Unite i due fenomeni e potrete quindi
avere un'idea dell'atmosfera che ha accolto l'ultima fatica letteraria
dello scrittore, intitolata appunto 22/11/63 e dedicata, almeno in
apparenza, all'assassinio di John Kennedy: tutti, ne hanno parlato.
Solo che io non me ne sono accorta.
Mi ci son volute delle giustificazioni,
belle grosse, per farmi riprendere dal colpo: perchè la scrivente,
checché se ne potesse pensare prima di questa rivelazione, adora Stephen
King. Più il primo che l'ultimo, ad essere precisi, cosa che presumo
accomuni quelli intorno ai miei anni, che sono riusciti nella mission
impossible di nascondere It sotto ai Promessi Sposi, di litigarsi
l'unico volume di Insomnia in viaggio di nozze, di pagare tre volte
l'ingresso al cinema dove proiettavano Shining e non essere mai riuscita
a vederlo tutto per intero e di farsi strappare dalle mani- prima e
unica volta nella vita- "Misery non deve morire", "e finchè non riprendi
colore, figlia mia, 'sto libro te lo nascondo".

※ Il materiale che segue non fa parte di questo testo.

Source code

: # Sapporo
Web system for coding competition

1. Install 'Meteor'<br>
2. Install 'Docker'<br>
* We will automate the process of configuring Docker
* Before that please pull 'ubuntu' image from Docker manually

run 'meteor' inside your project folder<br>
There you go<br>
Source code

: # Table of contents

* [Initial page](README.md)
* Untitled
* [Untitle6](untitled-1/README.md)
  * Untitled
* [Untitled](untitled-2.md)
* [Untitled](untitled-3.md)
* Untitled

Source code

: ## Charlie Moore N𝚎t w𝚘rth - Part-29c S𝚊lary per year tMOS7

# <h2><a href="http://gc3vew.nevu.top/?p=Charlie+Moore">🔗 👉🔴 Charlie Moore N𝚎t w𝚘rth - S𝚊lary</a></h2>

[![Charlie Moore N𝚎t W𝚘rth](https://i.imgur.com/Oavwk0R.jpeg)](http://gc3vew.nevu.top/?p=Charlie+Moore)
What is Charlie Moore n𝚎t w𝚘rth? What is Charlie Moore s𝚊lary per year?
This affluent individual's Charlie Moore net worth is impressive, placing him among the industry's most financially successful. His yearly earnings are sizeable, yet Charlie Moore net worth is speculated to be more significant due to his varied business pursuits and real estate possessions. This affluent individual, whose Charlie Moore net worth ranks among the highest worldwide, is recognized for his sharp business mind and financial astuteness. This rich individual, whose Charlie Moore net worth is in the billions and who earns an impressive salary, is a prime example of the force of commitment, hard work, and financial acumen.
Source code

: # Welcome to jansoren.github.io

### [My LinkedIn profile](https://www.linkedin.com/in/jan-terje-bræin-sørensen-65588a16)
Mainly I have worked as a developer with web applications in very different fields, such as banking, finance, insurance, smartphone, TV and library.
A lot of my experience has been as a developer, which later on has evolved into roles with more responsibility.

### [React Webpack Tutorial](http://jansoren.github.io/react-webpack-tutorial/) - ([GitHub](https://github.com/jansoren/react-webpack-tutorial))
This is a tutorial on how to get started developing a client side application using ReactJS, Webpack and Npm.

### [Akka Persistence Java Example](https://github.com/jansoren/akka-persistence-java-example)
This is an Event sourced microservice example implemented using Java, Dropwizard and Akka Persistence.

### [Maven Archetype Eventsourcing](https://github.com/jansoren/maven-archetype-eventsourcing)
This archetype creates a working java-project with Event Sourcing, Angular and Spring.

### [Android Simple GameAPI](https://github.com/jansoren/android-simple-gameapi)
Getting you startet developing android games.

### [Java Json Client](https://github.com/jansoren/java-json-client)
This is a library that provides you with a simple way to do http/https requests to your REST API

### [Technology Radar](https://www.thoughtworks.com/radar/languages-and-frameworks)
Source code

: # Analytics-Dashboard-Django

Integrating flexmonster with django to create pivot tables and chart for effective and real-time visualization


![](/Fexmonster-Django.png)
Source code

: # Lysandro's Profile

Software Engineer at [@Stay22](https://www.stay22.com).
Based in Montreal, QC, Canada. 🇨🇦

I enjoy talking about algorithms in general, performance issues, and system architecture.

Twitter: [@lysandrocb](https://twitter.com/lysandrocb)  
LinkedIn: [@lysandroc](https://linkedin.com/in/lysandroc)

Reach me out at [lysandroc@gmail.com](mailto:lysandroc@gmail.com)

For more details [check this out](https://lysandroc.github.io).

Tuttavia, il mio amore incondizionato
per Stephen King non nasce dalla produzione horror, ma da un racconto
delicato, gentile, intimista, capace di toccare ogni corda della
commozione, fino a far male: le mie amiche si raddolcivano sulle foto
dei fidanzati, che tiravano fuori dalle pagine dei diari, io incollavo
ogni anno sull'agenda l'incipit di Stand by me, per sentirmi viva, ogni
volta che la leggevo, e fiduciosa nella vita e nel futuro: perchè se nel
mondo c'era un essere umano in grado di risvegliare, con la scrittura,
tutti i sensi dei suoi lettori, anche quelli più sopiti e più nascosti,
non tutto era perduto. Almeno, non ancora.

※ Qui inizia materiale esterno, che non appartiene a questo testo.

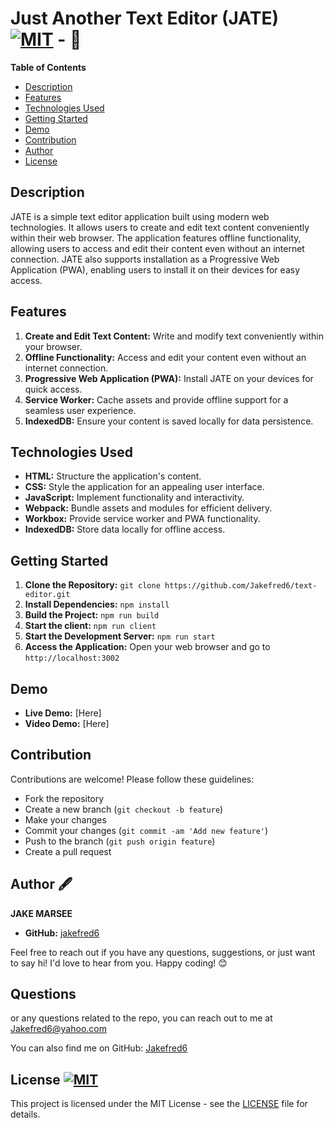 # Just Another Text Editor (JATE)  [![MIT](https://img.shields.io/badge/License-MIT-blue)](#license) -  📝

**Table of Contents**
- [Description](#description)
- [Features](#features)
- [Technologies Used](#technologies-used)
- [Getting Started](#getting-started)
- [Demo](#demo)
- [Contribution](#contribution)
- [Author](#author)
- [License](#license)

## Description
JATE is a simple text editor application built using modern web technologies. It allows users to create and edit text content conveniently within their web browser. The application features offline functionality, allowing users to access and edit their content even without an internet connection. JATE also supports installation as a Progressive Web Application (PWA), enabling users to install it on their devices for easy access.

## Features
1. **Create and Edit Text Content:** Write and modify text conveniently within your browser.
2. **Offline Functionality:** Access and edit your content even without an internet connection.
3. **Progressive Web Application (PWA):** Install JATE on your devices for quick access.
4. **Service Worker:** Cache assets and provide offline support for a seamless user experience.
5. **IndexedDB:** Ensure your content is saved locally for data persistence.

## Technologies Used
- **HTML:** Structure the application's content.
- **CSS:** Style the application for an appealing user interface.
- **JavaScript:** Implement functionality and interactivity.
- **Webpack:** Bundle assets and modules for efficient delivery.
- **Workbox:** Provide service worker and PWA functionality.
- **IndexedDB:** Store data locally for offline access.

## Getting Started
1. **Clone the Repository:** `git clone https://github.com/Jakefred6/text-editor.git`
2. **Install Dependencies:** `npm install`
3. **Build the Project:** `npm run build`
3. **Start the client:** `npm run client`
4. **Start the Development Server:** `npm run start`
5. **Access the Application:** Open your web browser and go to `http://localhost:3002`

## Demo
- **Live Demo:** [Here]
- **Video Demo:** [Here]

## Contribution
Contributions are welcome! Please follow these guidelines:
- Fork the repository
- Create a new branch (`git checkout -b feature`)
- Make your changes
- Commit your changes (`git commit -am 'Add new feature'`)
- Push to the branch (`git push origin feature`)
- Create a pull request

## Author 🖋️

**JAKE MARSEE**
- **GitHub:** [jakefred6](https://github.com/jakefred6)

Feel free to reach out if you have any questions, suggestions, or just want to say hi! I'd love to hear from you. Happy coding! 😊

## Questions
or any questions related to the repo, you can reach out to me at [Jakefred6@yahoo.com](mailto:Jakefred6@yahoo.com)

You can also find me on GitHub: [Jakefred6](https://github.com/Jakefred6/)


## License  [![MIT](https://img.shields.io/badge/License-MIT-blue)](#license)
This project is licensed under the MIT License - see the [LICENSE](LICENSE) file for details.
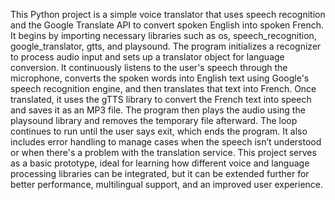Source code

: This Python project is a simple voice translator that uses speech recognition and the Google Translate API to convert spoken English into spoken French. It begins by importing necessary libraries such as os, speech_recognition, google_translator, gtts, and playsound. The program initializes a recognizer to process audio input and sets up a translator object for language conversion. It continuously listens to the user's speech through the microphone, converts the spoken words into English text using Google's speech recognition engine, and then translates that text into French. Once translated, it uses the gTTS library to convert the French text into speech and saves it as an MP3 file. The program then plays the audio using the playsound library and removes the temporary file afterward. The loop continues to run until the user says exit, which ends the program. It also includes error handling to manage cases when the speech isn’t understood or when there's a problem with the translation service. This project serves as a basic prototype, ideal for learning how different voice and language processing libraries can be integrated, but it can be extended further for better performance, multilingual support, and an improved user experience.

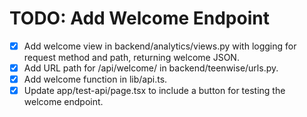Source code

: # TODO: Add Welcome Endpoint

- [x] Add welcome view in backend/analytics/views.py with logging for request method and path, returning welcome JSON.
- [x] Add URL path for /api/welcome/ in backend/teenwise/urls.py.
- [x] Add welcome function in lib/api.ts.
- [x] Update app/test-api/page.tsx to include a button for testing the welcome endpoint.
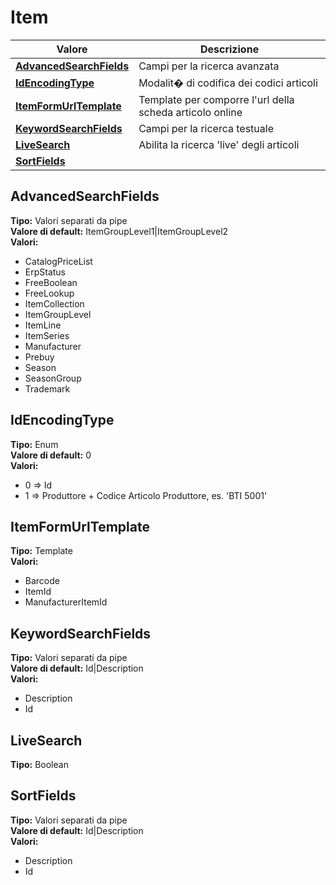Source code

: # Item
| Valore| Descrizione |
| --- | --- |
| **[AdvancedSearchFields](#advancedsearchfields)** | Campi per la ricerca avanzata |
| **[IdEncodingType](#idencodingtype)** | Modalit� di codifica dei codici articoli |
| **[ItemFormUrlTemplate](#itemformurltemplate)** | Template per comporre l'url della scheda articolo online |
| **[KeywordSearchFields](#keywordsearchfields)** | Campi per la ricerca testuale |
| **[LiveSearch](#livesearch)** | Abilita la ricerca 'live' degli articoli |
| **[SortFields](#sortfields)** |  |

AdvancedSearchFields 
-----
**Tipo:** Valori separati da pipe	 
**Valore di default:** ItemGroupLevel1&#124;ItemGroupLevel2	 
**Valori:**
* CatalogPriceList
* ErpStatus
* FreeBoolean
* FreeLookup
* ItemCollection
* ItemGroupLevel
* ItemLine
* ItemSeries
* Manufacturer
* Prebuy
* Season
* SeasonGroup
* Trademark

IdEncodingType 
-----
**Tipo:** Enum	 
**Valore di default:** 0	 
**Valori:**
* 0 => Id
* 1 => Produttore + Codice Articolo Produttore, es. 'BTI 5001'

ItemFormUrlTemplate 
-----
**Tipo:** Template	 
**Valori:**
* Barcode
* ItemId
* ManufacturerItemId

KeywordSearchFields 
-----
**Tipo:** Valori separati da pipe	 
**Valore di default:** Id&#124;Description	 
**Valori:**
* Description
* Id

LiveSearch 
-----
**Tipo:** Boolean	 

SortFields 
-----
**Tipo:** Valori separati da pipe	 
**Valore di default:** Id&#124;Description	 
**Valori:**
* Description
* Id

Ho citato Stand by me perchè un'eco
delle note di questo racconto l'ho ritrovata, perdendomi nelle pagine di
22/11/63. Che è un romanzo che sfugge a qualsiasi etichetta, non
essendo nè completamente un romanzo storico, nè completamente un'opera
di fantascienza, nè completamente un thriller, nè completamente nulla di
qualsiasi altro genere letterario evochi la sua lettura. La trama
ricalca il topos del viaggio nel tempo, tipico della Fantascienza
classica: il "rabbit hole", la buca del coniglio, che riporta il
protagonista alle 11.58 del 9 settembre del 1958, ripropone in termini
più eccitanti la teoria del wormhole di Lorentz e si riallaccia ad un
filone stra collaudato di letteratura del genere. Solo che King lo fa
allaking- o meglio: torna a farlo alla King, confezionando un'opera di
tutto rispetto, che avvince dalla prima all'ultima pagina.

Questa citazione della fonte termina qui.